On Thu, 29 Jun 2023 at 13:20, John Morris <john.morris@crunchydata.com> wrote:

Background

==========

PostgreSQL has an amazing variety of routines for accessing files. Consider just the “open file” routines.
PathNameOpenFile, OpenTemporaryFile, BasicOpenFile, open, fopen, BufFileCreateFileSet,

BufFileOpenFileSet, AllocateFile, OpenTransientFile, FileSetCreate, FileSetOpen, mdcreate, mdopen,

Smgr_open,

On the downside, “amazing variety” also means somewhat confusing and difficult to add new features.
Someday, we’d like to add encryption or compression to the various PostgreSql files.
To do that, we need to bring all the relevant files into a common file API where we can implement
the new features.

Goals of Patch

=============

1)Unify file access so most of “the other” files can go through a common interface, allowing new features
like checksums, encryption or compression to be added transparently. 2) Do it in a way which doesn’t
change the logic of current code. 3)Convert a reasonable set of callers to use the new interface.

Note the focus is on the “other” files. The buffer cache and the WAL have similar needs,
but they are being done in a separate project. (yes, the two projects are coordinating)

Patch 0001. Create a common file API.

===============================

Currrently, PostgreSQL files feed into three funnels. 1) system file descriptors (read/write/open),
2) C library buffered files (fread/fwri;te/fopn), and 3) virtual file descriptors (FileRead/FileWrite/PathNameOpenFile).
Of these three, virtual file descriptors (VFDs) are the most common. They are also the
only funnel which is implemented by PostgresSql.

Decision: Choose VFDs as the common interface.

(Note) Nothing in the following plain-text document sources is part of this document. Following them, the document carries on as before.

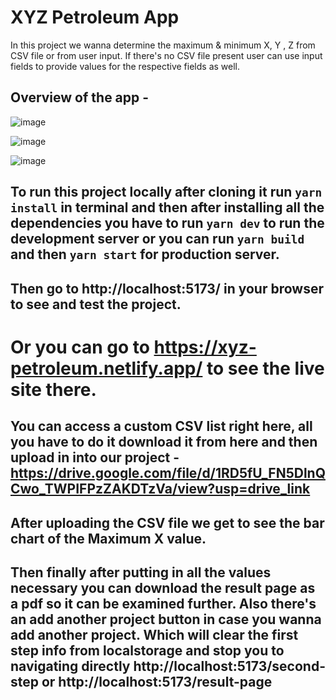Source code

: 

# XYZ Petroleum App

In this project we wanna determine the maximum & minimum X, Y , Z from CSV file or from user input. If there's no CSV file present user can use input fields to provide values for the respective fields as well.

## Overview of the app - 

![image](https://github.com/ArshadChowdhury/csv-parser-app/assets/86738490/0dd3ccb3-b4f2-4dfa-9b51-78cc69579708)

![image](https://github.com/ArshadChowdhury/csv-parser-app/assets/86738490/f4f1d279-d0af-4ab3-b580-010f28cb7f7d)

![image](https://github.com/ArshadChowdhury/csv-parser-app/assets/86738490/fb71a5dc-28d3-42af-946e-029300047a69)

## To run this project locally after cloning it run ```yarn install``` in terminal and then after installing all the dependencies you have to run ```yarn dev``` to run the development server or you can run ```yarn build``` and then ```yarn start``` for production server.

## Then go to http://localhost:5173/ in your browser to see and test the project.

# Or you can go to https://xyz-petroleum.netlify.app/ to see the live site there.

## You can access a custom CSV list right here, all you have to do it download it from here and then upload in into our project - https://drive.google.com/file/d/1RD5fU_FN5DlnQCwo_TWPIFPzZAKDTzVa/view?usp=drive_link

## After uploading the CSV file we get to see the bar chart of the Maximum X value.

## Then finally after putting in all the values necessary you can download the result page as a pdf so it can be examined further. Also there's an add another project button in case you wanna add another project. Which will clear the first step info from localstorage and stop you to navigating directly http://localhost:5173/second-step or http://localhost:5173/result-page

Problem: VFDs are random access only.

Solution: Add sequential read/write code on top of VFDs. (FileReadSeq, FileWriteSeq, FileSeek, FileTell, O_APPEND)

Problem: VFDs have minimal error handling (based on errno.)

Solution: Add an “ferror” style interface (FileError, FileEof, FileErrorCode, FileErrorMsg)

Problem: Must maintain compatibility with existing error handling code.

Solution: save and restore errno to minimize changes to existing code.

Patch 0002. Update code to use the common file API

===========================================

The second patch alters callers so they use VFDs rather than system or C library files.
It doesn’t modify all callers, but it does capture many of the files which need
to be encrypted or compressed. This is definitely WIP.

Future (not too far away)

=====================

Looking ahead, there will be another set of patches which inject buffering and encryption into
the VFD interface. The future patches will build on the current work and introduce new “oflags”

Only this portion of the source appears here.